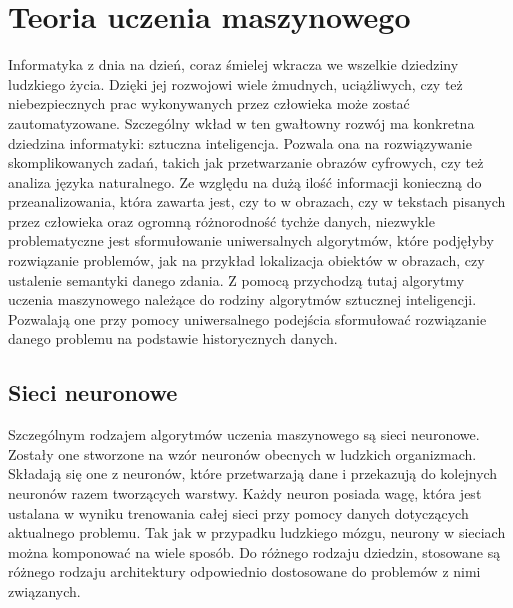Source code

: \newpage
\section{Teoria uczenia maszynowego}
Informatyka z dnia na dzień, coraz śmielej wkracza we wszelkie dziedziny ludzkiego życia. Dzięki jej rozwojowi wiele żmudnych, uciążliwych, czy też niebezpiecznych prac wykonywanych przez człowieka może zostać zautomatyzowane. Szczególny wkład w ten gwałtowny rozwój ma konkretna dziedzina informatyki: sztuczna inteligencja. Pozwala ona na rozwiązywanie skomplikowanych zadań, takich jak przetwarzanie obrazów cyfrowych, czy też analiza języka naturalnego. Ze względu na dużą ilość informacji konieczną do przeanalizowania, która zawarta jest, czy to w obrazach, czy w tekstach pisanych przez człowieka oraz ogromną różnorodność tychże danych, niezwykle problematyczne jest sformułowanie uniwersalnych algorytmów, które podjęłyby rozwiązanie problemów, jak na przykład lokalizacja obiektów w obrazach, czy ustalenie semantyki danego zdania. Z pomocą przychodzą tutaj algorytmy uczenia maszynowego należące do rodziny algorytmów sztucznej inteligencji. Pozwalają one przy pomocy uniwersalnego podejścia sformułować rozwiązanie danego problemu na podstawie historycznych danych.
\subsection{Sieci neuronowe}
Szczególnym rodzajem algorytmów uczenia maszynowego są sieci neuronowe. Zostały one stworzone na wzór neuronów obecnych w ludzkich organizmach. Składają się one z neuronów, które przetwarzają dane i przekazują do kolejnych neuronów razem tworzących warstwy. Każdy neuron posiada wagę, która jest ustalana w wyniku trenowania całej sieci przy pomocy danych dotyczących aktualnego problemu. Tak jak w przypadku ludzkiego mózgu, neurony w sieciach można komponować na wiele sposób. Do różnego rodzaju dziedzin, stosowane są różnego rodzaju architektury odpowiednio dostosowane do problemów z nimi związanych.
#####
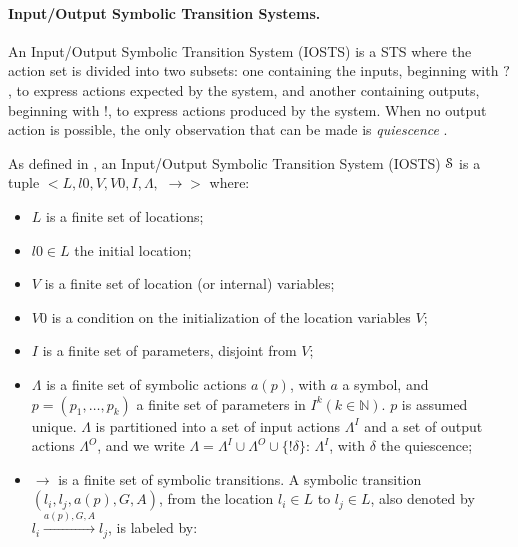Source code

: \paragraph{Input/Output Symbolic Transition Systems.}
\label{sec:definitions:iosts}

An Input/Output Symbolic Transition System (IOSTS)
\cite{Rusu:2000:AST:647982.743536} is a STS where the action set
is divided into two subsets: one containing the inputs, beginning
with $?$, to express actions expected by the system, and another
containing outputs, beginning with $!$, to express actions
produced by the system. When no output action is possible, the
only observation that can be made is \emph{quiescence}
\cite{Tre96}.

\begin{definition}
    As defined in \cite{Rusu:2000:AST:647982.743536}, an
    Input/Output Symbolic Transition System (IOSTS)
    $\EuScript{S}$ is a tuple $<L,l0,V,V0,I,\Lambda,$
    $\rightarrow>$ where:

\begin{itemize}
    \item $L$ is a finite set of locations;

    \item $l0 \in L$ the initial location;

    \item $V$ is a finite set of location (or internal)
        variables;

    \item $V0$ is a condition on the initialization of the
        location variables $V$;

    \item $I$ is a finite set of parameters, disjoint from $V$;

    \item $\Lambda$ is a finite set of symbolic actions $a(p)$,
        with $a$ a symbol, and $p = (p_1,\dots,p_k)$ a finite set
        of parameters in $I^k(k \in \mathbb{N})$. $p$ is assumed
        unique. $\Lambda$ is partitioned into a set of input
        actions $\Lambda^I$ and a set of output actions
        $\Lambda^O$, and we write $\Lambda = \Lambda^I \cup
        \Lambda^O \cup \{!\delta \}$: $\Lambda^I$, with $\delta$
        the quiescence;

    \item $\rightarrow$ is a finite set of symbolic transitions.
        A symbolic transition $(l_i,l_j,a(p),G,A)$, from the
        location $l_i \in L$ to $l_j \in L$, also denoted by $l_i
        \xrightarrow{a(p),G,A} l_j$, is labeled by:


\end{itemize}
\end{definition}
#####
WORK INSTRUCTION: Using the records above, copy each line that contains "danych".

SOLUTION TO THE PROBLEM:
Informatyka z dnia na dzień, coraz śmielej wkracza we wszelkie dziedziny ludzkiego życia. Dzięki jej rozwojowi wiele żmudnych, uciążliwych, czy też niebezpiecznych prac wykonywanych przez człowieka może zostać zautomatyzowane. Szczególny wkład w ten gwałtowny rozwój ma konkretna dziedzina informatyki: sztuczna inteligencja. Pozwala ona na rozwiązywanie skomplikowanych zadań, takich jak przetwarzanie obrazów cyfrowych, czy też analiza języka naturalnego. Ze względu na dużą ilość informacji konieczną do przeanalizowania, która zawarta jest, czy to w obrazach, czy w tekstach pisanych przez człowieka oraz ogromną różnorodność tychże danych, niezwykle problematyczne jest sformułowanie uniwersalnych algorytmów, które podjęłyby rozwiązanie problemów, jak na przykład lokalizacja obiektów w obrazach, czy ustalenie semantyki danego zdania. Z pomocą przychodzą tutaj algorytmy uczenia maszynowego należące do rodziny algorytmów sztucznej inteligencji. Pozwalają one przy pomocy uniwersalnego podejścia sformułować rozwiązanie danego problemu na podstawie historycznych danych.
Szczególnym rodzajem algorytmów uczenia maszynowego są sieci neuronowe. Zostały one stworzone na wzór neuronów obecnych w ludzkich organizmach. Składają się one z neuronów, które przetwarzają dane i przekazują do kolejnych neuronów razem tworzących warstwy. Każdy neuron posiada wagę, która jest ustalana w wyniku trenowania całej sieci przy pomocy danych dotyczących aktualnego problemu. Tak jak w przypadku ludzkiego mózgu, neurony w sieciach można komponować na wiele sposób. Do różnego rodzaju dziedzin, stosowane są różnego rodzaju architektury odpowiednio dostosowane do problemów z nimi związanych.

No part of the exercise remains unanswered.